Startups Weekly: Stay tuned for the Rippling espionage movie

Startups Weekly: Stay Tuned for the Rippling Espionage Movie

San Francisco, CA – April 4, 2025
This week’s startup scene delivered a plot twist straight out of a Hollywood thriller, with HR tech giant Rippling dropping a bombshell that’s got everyone buzzing: a corporate espionage saga involving rival Deel that’s so wild, it’s begging for a big-screen adaptation. In the latest edition of Startups Weekly from TechCrunch, writer Anna Heim teases, “Stay tuned for the Rippling espionage movie,” as the feud between these two unicorns escalates from boardroom rivalry to a legal showdown packed with cloak-and-dagger drama.
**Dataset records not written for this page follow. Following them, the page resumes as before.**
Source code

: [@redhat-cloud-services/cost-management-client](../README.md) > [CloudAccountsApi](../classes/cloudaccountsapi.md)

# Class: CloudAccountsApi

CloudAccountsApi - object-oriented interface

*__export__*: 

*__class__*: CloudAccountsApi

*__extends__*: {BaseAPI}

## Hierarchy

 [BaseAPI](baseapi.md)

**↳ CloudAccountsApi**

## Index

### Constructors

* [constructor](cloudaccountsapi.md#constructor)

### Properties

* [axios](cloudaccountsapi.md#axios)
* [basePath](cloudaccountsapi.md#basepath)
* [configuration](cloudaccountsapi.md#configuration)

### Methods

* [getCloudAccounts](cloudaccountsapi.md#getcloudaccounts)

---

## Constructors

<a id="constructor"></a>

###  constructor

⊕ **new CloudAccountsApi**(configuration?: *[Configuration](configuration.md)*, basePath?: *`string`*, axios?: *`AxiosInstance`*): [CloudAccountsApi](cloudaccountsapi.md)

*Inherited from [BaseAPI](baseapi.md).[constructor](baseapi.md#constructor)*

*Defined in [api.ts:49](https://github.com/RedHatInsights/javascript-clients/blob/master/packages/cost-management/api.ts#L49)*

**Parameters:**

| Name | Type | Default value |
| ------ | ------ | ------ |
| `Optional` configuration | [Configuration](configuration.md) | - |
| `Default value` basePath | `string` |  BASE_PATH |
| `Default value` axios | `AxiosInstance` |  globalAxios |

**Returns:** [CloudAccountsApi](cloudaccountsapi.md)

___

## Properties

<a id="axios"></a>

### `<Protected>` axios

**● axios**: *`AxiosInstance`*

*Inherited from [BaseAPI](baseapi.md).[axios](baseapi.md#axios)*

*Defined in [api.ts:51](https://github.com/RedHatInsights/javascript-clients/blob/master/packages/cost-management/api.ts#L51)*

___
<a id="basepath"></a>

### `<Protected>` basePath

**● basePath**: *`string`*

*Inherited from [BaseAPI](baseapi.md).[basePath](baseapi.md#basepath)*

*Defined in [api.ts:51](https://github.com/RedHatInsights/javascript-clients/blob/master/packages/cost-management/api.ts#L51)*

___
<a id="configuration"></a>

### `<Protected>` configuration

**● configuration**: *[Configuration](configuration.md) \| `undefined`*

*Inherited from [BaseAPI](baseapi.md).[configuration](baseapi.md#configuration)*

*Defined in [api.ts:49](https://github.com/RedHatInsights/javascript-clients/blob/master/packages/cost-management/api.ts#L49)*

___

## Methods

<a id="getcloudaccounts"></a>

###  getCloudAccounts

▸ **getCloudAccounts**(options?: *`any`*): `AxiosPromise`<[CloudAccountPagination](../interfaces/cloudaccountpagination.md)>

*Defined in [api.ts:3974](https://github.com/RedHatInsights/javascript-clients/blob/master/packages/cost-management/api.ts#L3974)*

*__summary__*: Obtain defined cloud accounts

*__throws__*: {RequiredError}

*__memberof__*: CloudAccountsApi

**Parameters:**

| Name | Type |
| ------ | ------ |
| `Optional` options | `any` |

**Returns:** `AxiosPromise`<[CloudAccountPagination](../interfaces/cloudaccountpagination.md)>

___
The saga kicked into high gear on April 2 when Rippling released an affidavit from Keith O’Brien, a former employee who confessed to spying for Deel while on Rippling’s payroll. O’Brien’s sworn statement, filed in Dublin’s High Court, reads like a script: secret payments in cryptocurrency, coded Slack searches, and a frantic phone-smashing escape at his mother-in-law’s house after a court order cornered him. Rippling’s lawsuit, launched March 17 in San Francisco federal court, accuses Deel of orchestrating a months-long scheme to steal trade secrets—everything from sales pipelines to customer demos—allegedly directed by Deel’s CEO Alex Bouaziz and CFO Philippe Bouaziz. “Pass the popcorn,” Heim quips, noting how Rippling’s CEO Parker Conrad has turned the affidavit into a public spectacle, complete with a tweetstorm and a PR blitz.

The stakes are sky-high. Rippling, valued at $13.5 billion, and Deel, pegged at $12 billion, are titans in the HR tech space, battling for dominance in a market fueled by remote work’s boom. Rippling claims O’Brien’s espionage—over 6,000 Slack searches, including 23 daily hits for “Deel”—gave Deel an edge in poaching clients and staff. Deel fires back, calling it a “sensationalized” distraction from Rippling’s own woes, like alleged sanctions violations in Russia (which Rippling denies). “This is more entertaining than when they decline to disclose any details,” Heim writes, capturing the startup world’s glee at the unfolding chaos.

Posts on X reflect the hype, with users dubbing it “Silicon Valley’s spy flick” and speculating on casting—Conrad as the relentless avenger, Bouaziz as the cunning mastermind. Yet, beneath the drama, there’s substance: Rippling’s seeking a $16 billion valuation in a new funding round, per Bloomberg, even as it flexes legal muscle. Deel, meanwhile, shrugs off the suit, with investors reportedly unfazed, per The Information. “Founders aren’t always reliable when they hint at something suspicious,” Heim cautions, but the affidavit’s details—crypto payoffs, a staged Slack trap—lend Rippling’s case a gritty edge.

As the lawsuit churns toward a jury trial, the startup ecosystem’s glued to the screen. Will Rippling’s sting operation hold up in court? Can Deel counterpunch with its own narrative? One thing’s certain: this HR tech rivalry’s got more twists than a summer blockbuster—and we’re all waiting for the next reel.